[[ GIVEN RECORDS, beginning ]]

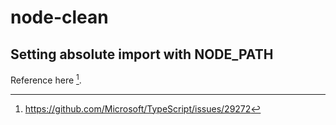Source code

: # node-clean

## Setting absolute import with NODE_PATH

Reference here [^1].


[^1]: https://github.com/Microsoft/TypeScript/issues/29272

[[ GIVEN RECORDS, end ]]
[[ GIVEN RECORDS, beginning ]]

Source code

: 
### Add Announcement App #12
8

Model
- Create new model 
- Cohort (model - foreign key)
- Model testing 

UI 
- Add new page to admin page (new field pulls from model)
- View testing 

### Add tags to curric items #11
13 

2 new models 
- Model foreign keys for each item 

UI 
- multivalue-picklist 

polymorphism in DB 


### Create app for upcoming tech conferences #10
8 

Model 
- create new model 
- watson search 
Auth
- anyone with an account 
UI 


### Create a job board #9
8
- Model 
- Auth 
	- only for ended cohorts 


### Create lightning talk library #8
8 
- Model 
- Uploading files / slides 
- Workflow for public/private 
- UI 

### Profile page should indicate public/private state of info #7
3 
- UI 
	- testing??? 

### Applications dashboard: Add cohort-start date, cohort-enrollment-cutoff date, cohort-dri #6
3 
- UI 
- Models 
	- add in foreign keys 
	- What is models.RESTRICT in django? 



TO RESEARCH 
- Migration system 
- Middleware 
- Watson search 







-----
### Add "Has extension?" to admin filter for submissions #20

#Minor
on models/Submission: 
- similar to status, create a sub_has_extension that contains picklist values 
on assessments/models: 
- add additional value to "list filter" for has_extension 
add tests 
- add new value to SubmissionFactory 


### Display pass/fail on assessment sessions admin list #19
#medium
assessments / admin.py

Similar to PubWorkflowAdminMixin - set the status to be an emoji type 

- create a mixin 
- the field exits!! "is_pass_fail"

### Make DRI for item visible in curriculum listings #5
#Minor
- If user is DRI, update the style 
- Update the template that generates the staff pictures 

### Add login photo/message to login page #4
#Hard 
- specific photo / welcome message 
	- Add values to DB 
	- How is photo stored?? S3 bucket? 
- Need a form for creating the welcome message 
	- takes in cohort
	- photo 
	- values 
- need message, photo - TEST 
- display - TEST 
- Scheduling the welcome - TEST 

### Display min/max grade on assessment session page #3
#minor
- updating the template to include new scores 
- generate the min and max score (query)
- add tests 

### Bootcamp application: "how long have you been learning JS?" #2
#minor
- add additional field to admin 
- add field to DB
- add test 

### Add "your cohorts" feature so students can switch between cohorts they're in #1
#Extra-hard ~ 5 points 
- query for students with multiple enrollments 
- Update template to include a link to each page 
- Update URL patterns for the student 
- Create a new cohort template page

[[ GIVEN RECORDS, end ]]

- **DESCRIPTION OF THE TASK**: Find the line with "TO RESEARCH" in the entries above. Retype it and each line after it, exactly, through the line with "- display - TEST", and stop there.

- **TASK SOLUTION**:
TO RESEARCH 
- Migration system 
- Middleware 
- Watson search 







-----
### Add "Has extension?" to admin filter for submissions #20

#Minor
on models/Submission: 
- similar to status, create a sub_has_extension that contains picklist values 
on assessments/models: 
- add additional value to "list filter" for has_extension 
add tests 
- add new value to SubmissionFactory 


### Display pass/fail on assessment sessions admin list #19
#medium
assessments / admin.py

Similar to PubWorkflowAdminMixin - set the status to be an emoji type 

- create a mixin 
- the field exits!! "is_pass_fail"

### Make DRI for item visible in curriculum listings #5
#Minor
- If user is DRI, update the style 
- Update the template that generates the staff pictures 

### Add login photo/message to login page #4
#Hard 
- specific photo / welcome message 
	- Add values to DB 
	- How is photo stored?? S3 bucket? 
- Need a form for creating the welcome message 
	- takes in cohort
	- photo 
	- values 
- need message, photo - TEST 
- display - TEST 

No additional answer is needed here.